With pictures left out, extract every line between the start of the records below and the line holding "## Описание", inclusive.
┄┄┄┄┄┄┄┄┄┄┄┄┄┄┄┄┄┄┄┄
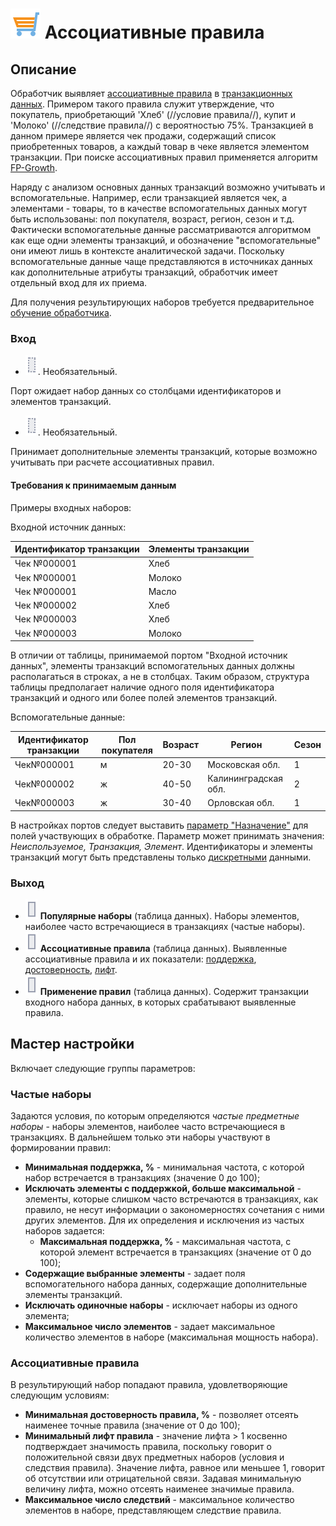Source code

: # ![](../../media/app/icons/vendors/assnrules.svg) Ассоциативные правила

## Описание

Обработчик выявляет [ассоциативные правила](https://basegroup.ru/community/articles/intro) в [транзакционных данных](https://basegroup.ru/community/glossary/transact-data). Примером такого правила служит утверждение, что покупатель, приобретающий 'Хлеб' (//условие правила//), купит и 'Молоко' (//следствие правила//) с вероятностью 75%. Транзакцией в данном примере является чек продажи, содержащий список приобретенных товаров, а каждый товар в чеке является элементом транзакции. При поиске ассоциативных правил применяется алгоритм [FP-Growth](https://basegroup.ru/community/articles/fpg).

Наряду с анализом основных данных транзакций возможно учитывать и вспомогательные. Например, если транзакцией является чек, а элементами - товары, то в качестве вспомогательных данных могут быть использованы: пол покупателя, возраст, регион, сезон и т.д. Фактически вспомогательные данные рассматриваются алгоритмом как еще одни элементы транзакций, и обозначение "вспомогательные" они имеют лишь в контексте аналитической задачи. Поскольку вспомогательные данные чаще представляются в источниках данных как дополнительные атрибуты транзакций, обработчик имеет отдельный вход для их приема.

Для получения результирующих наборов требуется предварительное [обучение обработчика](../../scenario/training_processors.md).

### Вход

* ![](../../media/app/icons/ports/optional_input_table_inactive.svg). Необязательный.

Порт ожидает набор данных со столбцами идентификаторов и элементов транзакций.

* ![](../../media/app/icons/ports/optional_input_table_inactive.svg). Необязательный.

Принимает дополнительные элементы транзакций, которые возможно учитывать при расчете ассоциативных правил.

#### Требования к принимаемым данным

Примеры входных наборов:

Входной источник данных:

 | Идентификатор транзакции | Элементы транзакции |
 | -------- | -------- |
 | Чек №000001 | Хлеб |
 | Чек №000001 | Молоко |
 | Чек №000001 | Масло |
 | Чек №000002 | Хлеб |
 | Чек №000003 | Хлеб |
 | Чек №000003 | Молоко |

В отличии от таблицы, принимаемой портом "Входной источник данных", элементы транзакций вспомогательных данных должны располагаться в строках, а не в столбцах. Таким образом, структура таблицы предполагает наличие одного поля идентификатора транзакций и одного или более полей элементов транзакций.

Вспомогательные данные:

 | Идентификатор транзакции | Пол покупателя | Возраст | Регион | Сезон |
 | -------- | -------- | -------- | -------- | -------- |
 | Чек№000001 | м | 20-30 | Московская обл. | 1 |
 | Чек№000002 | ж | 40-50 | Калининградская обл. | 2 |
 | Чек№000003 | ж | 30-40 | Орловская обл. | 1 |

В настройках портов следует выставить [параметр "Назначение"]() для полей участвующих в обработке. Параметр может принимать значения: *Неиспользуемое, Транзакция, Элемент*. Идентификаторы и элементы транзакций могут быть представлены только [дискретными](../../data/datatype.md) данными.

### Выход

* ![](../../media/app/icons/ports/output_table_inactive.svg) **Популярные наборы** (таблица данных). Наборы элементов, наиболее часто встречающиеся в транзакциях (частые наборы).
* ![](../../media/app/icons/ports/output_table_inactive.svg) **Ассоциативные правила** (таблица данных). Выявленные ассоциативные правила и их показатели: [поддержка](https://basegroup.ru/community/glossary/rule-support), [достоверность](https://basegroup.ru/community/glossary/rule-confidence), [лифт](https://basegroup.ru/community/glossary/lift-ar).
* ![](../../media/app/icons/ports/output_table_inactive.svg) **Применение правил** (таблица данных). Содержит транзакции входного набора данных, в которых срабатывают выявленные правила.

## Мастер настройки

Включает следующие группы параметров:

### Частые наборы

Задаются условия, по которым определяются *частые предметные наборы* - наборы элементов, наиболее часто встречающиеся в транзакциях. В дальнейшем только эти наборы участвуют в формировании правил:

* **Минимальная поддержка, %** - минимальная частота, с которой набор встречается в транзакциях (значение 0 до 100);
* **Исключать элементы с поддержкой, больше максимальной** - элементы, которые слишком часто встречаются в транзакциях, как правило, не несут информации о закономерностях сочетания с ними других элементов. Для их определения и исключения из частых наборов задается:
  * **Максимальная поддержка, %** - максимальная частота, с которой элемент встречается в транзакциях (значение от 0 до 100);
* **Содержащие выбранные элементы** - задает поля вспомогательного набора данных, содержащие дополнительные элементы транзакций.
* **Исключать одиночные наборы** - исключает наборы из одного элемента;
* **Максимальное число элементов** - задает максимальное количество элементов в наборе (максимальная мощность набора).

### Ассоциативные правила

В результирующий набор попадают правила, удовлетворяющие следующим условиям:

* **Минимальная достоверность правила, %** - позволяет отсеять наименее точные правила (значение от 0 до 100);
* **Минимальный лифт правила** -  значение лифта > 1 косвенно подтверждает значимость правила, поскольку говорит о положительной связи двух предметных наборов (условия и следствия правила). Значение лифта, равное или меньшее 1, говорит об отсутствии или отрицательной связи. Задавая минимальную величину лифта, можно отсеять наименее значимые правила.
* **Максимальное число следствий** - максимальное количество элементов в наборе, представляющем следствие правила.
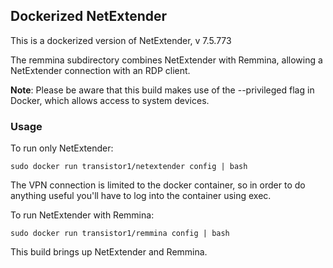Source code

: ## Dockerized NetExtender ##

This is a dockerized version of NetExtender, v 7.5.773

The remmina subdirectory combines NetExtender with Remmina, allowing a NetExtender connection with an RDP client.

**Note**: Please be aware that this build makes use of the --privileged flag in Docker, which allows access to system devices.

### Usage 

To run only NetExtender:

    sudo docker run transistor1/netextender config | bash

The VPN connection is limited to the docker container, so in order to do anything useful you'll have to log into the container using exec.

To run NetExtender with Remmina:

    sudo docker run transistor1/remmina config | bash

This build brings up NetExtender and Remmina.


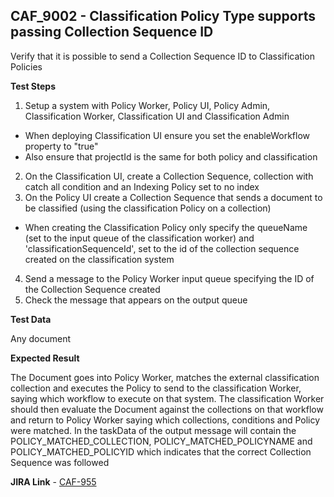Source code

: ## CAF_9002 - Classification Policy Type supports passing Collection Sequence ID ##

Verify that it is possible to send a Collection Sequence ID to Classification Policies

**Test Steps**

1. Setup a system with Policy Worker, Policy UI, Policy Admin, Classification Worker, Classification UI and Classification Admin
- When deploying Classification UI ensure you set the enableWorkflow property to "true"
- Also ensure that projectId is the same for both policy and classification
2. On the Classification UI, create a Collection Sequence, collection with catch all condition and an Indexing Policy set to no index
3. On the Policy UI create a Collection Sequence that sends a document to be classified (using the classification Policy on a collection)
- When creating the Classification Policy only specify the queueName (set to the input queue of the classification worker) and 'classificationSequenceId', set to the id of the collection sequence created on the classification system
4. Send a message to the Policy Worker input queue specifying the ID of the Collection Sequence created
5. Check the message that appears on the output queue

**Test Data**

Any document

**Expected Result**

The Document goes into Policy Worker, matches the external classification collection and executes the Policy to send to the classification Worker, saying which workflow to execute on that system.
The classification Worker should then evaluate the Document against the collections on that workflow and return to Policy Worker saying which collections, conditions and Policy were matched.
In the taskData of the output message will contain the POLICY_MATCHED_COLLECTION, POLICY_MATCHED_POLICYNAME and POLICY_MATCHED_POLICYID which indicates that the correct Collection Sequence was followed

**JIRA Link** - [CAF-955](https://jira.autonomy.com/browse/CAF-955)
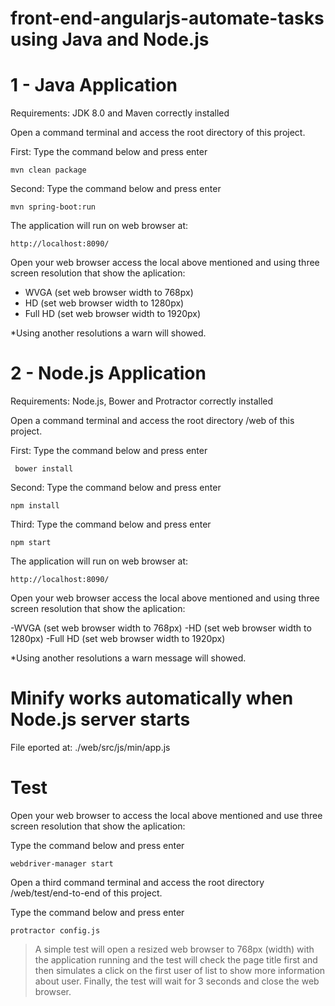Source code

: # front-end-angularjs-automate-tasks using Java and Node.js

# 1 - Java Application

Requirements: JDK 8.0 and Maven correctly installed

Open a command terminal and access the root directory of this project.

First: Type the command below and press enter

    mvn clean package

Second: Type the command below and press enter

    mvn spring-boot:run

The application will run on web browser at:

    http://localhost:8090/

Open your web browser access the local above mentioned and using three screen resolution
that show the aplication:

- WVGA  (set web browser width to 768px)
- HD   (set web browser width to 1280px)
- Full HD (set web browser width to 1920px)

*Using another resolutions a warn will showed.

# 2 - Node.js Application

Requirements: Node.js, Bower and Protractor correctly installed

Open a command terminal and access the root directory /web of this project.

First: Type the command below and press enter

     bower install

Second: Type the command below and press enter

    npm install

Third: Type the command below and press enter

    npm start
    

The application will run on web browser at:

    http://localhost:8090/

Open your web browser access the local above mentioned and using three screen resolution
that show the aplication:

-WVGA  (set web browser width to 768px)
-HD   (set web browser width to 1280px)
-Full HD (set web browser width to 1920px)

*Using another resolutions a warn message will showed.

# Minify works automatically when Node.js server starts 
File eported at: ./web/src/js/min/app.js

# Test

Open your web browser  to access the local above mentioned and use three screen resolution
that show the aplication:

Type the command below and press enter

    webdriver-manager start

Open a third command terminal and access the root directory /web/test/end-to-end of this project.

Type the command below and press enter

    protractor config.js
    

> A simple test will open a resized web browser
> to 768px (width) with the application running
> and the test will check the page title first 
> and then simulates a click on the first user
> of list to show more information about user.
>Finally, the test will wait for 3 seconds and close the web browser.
┄┄┄┄┄┄┄┄┄┄┄┄┄┄┄┄┄┄┄┄
Response to this exercise
Source code

: # ![](../../media/app/icons/vendors/assnrules.svg) Ассоциативные правила

## Описание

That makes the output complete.